The movies that catapulted Kilmer to stardom — Top Gun, Top Secret!, Batman Forever and The Doors — are relegated to his early career. More recently, he's been appearing in an eclectic assortment of sometimes highly respected indie films, such as South African filmmaker Michael Oblowitz's The Traveler, and Harmony Korine's short "The Lotus Community Workshop," which is part of a collaborative film, The Fourth Dimension.

Kilmer refutes the perception that he turned down another Batman film after Batman Forever. "I didn't turn it down. I was under contract to do The Saint when Warner Bros. neglected to tell me they were planning another Batman. ... I asked them if they could wait [but] they had rose-colored glasses about rushing it into production. But I think Joel Schumacher was concerned about how he was being perceived as a director. ... It wasn't a fact that I didn't want to do the picture because of him, but he sort of talked that way. He started a story that persists ... " — though Kilmer suggests that Schumacher has now made peace with that past. "I think he agrees with the billion-dollar profits we made, that people liked it. I think all is forgiven."
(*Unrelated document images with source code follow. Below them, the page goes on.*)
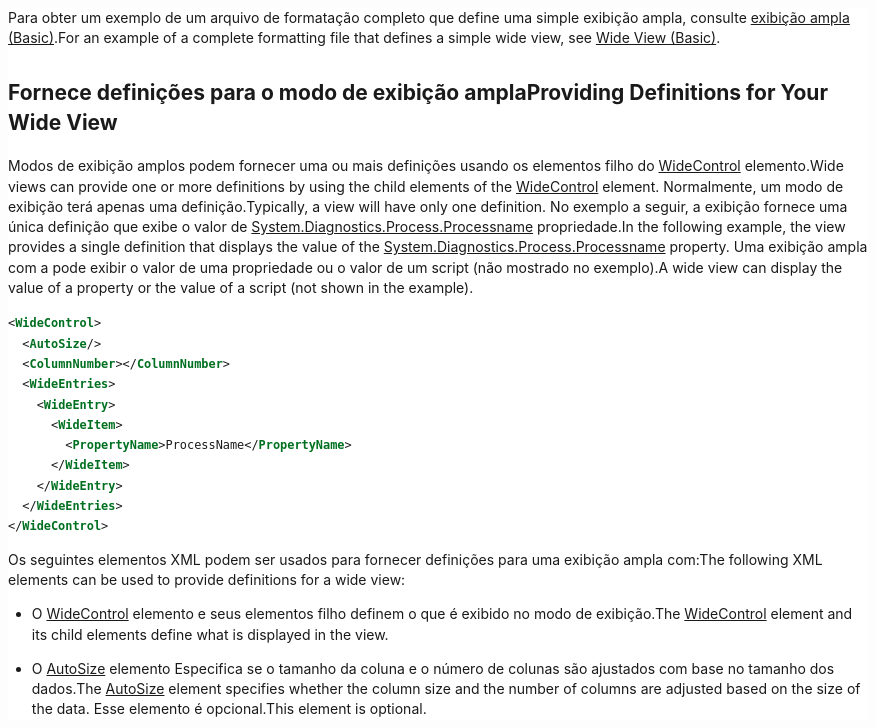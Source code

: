 <span data-ttu-id="cee27-129">Para obter um exemplo de um arquivo de formatação completo que define uma simple exibição ampla, consulte [exibição ampla (Basic)](./wide-view-basic.md).</span><span class="sxs-lookup"><span data-stu-id="cee27-129">For an example of a complete formatting file that defines a simple wide view, see [Wide View (Basic)](./wide-view-basic.md).</span></span>

## <a name="providing-definitions-for-your-wide-view"></a><span data-ttu-id="cee27-130">Fornece definições para o modo de exibição ampla</span><span class="sxs-lookup"><span data-stu-id="cee27-130">Providing Definitions for Your Wide View</span></span>

<span data-ttu-id="cee27-131">Modos de exibição amplos podem fornecer uma ou mais definições usando os elementos filho do [WideControl](./widecontrol-element-format.md) elemento.</span><span class="sxs-lookup"><span data-stu-id="cee27-131">Wide views can provide one or more definitions by using the child elements of the [WideControl](./widecontrol-element-format.md) element.</span></span> <span data-ttu-id="cee27-132">Normalmente, um modo de exibição terá apenas uma definição.</span><span class="sxs-lookup"><span data-stu-id="cee27-132">Typically, a view will have only one definition.</span></span> <span data-ttu-id="cee27-133">No exemplo a seguir, a exibição fornece uma única definição que exibe o valor de [System.Diagnostics.Process.Processname](/dotnet/api/System.Diagnostics.Process.ProcessName) propriedade.</span><span class="sxs-lookup"><span data-stu-id="cee27-133">In the following example, the view provides a single definition that displays the value of the [System.Diagnostics.Process.Processname](/dotnet/api/System.Diagnostics.Process.ProcessName) property.</span></span> <span data-ttu-id="cee27-134">Uma exibição ampla com a pode exibir o valor de uma propriedade ou o valor de um script (não mostrado no exemplo).</span><span class="sxs-lookup"><span data-stu-id="cee27-134">A wide view can display the value of a property or the value of a script (not shown in the example).</span></span>

```xml
<WideControl>
  <AutoSize/>
  <ColumnNumber></ColumnNumber>
  <WideEntries>
    <WideEntry>
      <WideItem>
        <PropertyName>ProcessName</PropertyName>
      </WideItem>
    </WideEntry>
  </WideEntries>
</WideControl>
```

<span data-ttu-id="cee27-135">Os seguintes elementos XML podem ser usados para fornecer definições para uma exibição ampla com:</span><span class="sxs-lookup"><span data-stu-id="cee27-135">The following XML elements can be used to provide definitions for a wide view:</span></span>

- <span data-ttu-id="cee27-136">O [WideControl](./widecontrol-element-format.md) elemento e seus elementos filho definem o que é exibido no modo de exibição.</span><span class="sxs-lookup"><span data-stu-id="cee27-136">The [WideControl](./widecontrol-element-format.md) element and its child elements define what is displayed in the view.</span></span>

- <span data-ttu-id="cee27-137">O [AutoSize](./autosize-element-for-widecontrol-format.md) elemento Especifica se o tamanho da coluna e o número de colunas são ajustados com base no tamanho dos dados.</span><span class="sxs-lookup"><span data-stu-id="cee27-137">The [AutoSize](./autosize-element-for-widecontrol-format.md) element specifies whether the column size and the number of columns are adjusted based on the size of the data.</span></span> <span data-ttu-id="cee27-138">Esse elemento é opcional.</span><span class="sxs-lookup"><span data-stu-id="cee27-138">This element is optional.</span></span>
Years later, Kilmer says he's doing what he does best — character work.

"Citizen Twain works because it's a comedy and people laugh — I'm not asking them to do more than that. I still laugh at his jokes that I read 13 years ago," he says.

Twain understood and loved America as James Joyce loved Ireland, Kilmer adds. His love was effervescent. That, says Kilmer, is what he's trying to capture.